-- Exercise instructions --
The answer must consist of every line below containing "MNIST".

Source texts of formatted documents:

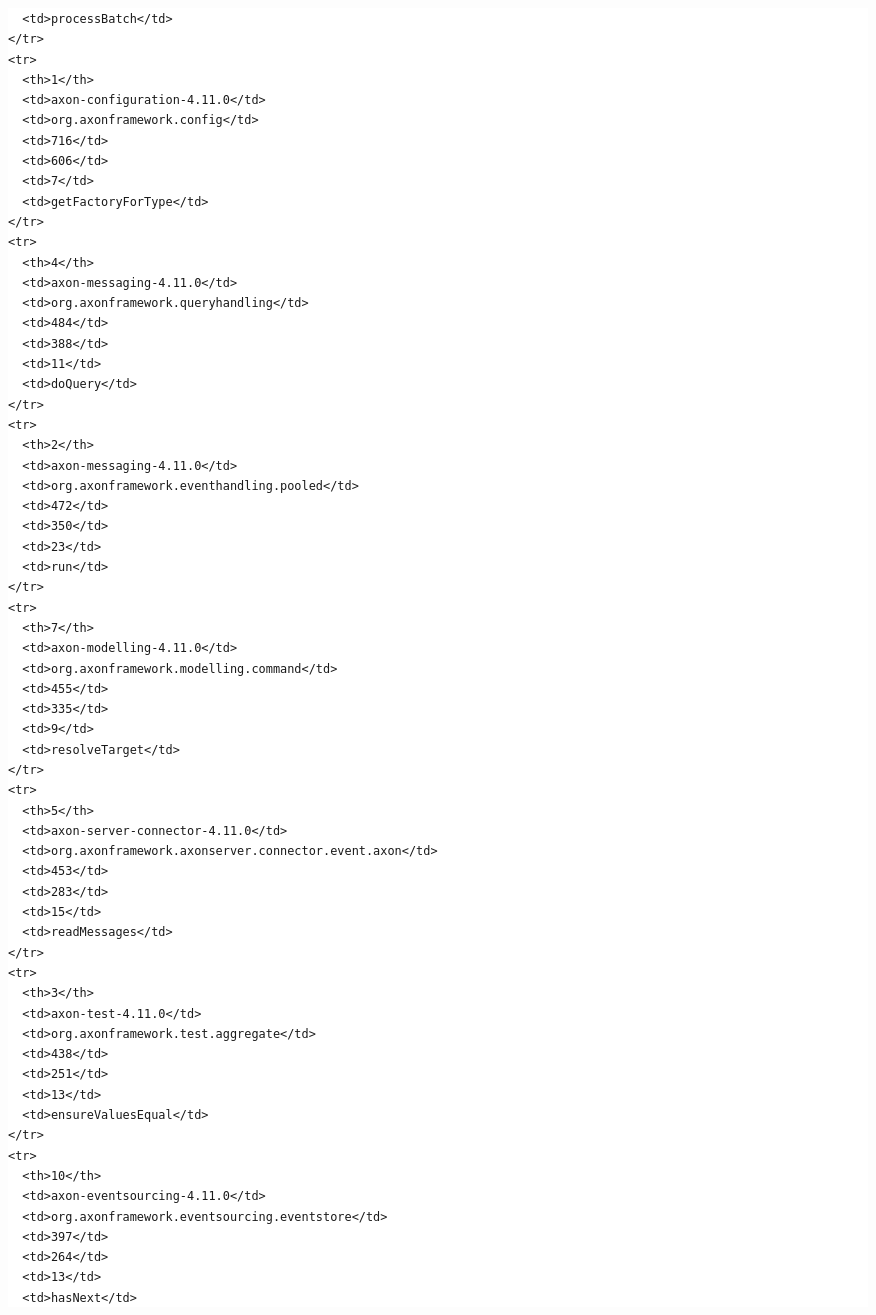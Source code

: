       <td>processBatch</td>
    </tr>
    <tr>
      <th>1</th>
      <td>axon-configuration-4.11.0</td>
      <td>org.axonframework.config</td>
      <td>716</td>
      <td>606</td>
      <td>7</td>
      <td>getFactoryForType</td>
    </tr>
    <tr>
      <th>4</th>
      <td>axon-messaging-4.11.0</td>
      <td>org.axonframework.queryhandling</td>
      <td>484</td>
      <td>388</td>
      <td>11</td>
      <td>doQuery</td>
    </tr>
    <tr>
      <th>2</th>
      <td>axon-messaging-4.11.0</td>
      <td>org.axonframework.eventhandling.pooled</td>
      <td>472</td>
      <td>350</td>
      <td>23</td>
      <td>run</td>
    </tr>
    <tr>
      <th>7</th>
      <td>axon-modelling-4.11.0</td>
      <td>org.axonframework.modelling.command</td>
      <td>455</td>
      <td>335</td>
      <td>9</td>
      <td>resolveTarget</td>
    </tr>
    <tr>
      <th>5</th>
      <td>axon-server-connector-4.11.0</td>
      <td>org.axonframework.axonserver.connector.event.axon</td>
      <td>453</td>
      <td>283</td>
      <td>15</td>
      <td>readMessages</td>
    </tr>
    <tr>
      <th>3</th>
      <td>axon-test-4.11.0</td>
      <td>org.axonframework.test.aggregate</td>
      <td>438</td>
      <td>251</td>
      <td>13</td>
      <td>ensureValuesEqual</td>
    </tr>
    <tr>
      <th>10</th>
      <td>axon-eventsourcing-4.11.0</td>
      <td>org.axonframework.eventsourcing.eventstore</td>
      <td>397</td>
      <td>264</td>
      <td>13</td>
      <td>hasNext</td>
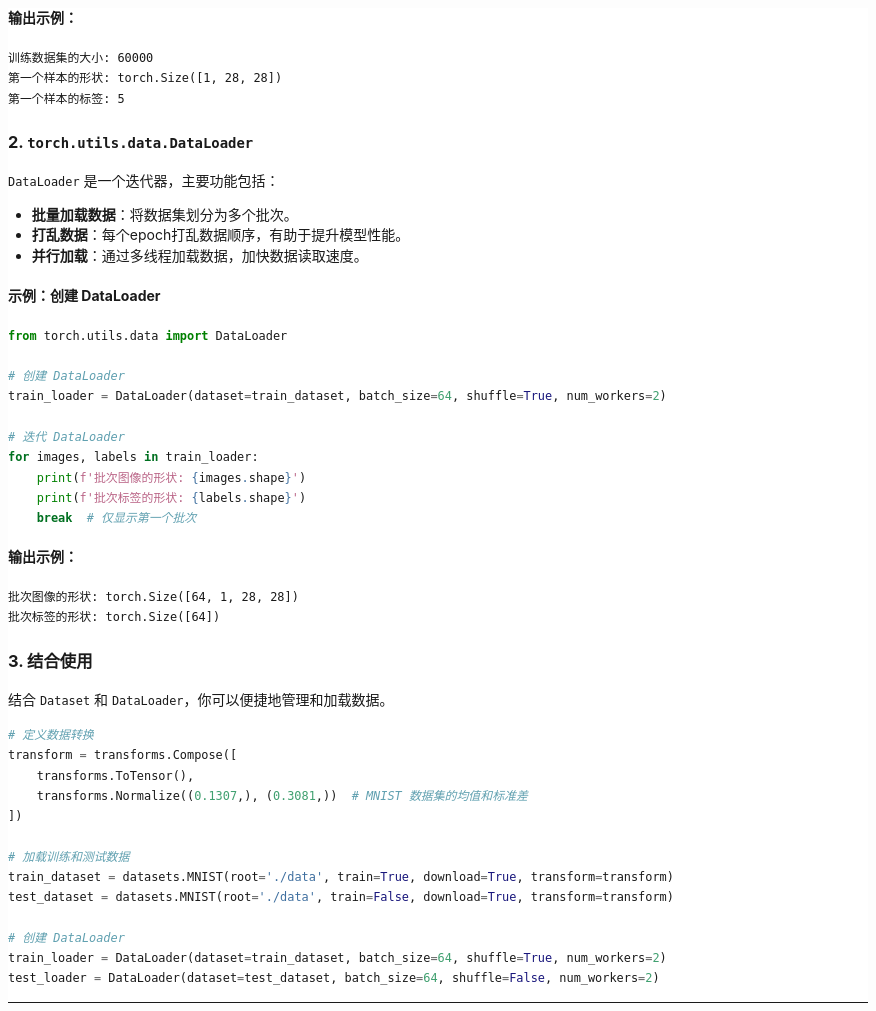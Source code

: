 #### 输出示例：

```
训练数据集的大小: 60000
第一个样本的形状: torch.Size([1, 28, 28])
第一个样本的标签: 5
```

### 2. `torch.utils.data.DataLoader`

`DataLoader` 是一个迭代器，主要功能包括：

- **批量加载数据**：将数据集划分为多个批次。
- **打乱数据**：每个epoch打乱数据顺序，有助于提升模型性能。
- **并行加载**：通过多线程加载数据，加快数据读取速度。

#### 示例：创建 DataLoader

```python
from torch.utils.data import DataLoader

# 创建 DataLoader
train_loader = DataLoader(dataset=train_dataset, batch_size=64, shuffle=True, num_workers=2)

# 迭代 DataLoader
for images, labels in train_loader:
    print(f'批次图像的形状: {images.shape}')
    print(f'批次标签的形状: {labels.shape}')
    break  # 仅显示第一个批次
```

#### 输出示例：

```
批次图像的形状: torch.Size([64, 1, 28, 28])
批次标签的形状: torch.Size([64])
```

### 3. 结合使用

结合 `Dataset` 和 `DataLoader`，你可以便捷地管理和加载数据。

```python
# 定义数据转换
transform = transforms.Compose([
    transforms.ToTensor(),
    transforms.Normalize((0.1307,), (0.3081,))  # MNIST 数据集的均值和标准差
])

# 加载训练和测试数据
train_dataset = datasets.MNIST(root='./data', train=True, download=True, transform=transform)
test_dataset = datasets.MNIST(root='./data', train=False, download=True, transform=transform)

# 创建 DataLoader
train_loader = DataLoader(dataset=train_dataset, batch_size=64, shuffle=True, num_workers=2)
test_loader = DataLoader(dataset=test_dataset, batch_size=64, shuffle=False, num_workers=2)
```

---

-- Response to this exercise --
    transforms.Normalize((0.1307,), (0.3081,))  # MNIST 数据集的均值和标准差
train_dataset = datasets.MNIST(root='./data', train=True, download=True, transform=transform)
test_dataset = datasets.MNIST(root='./data', train=False, download=True, transform=transform)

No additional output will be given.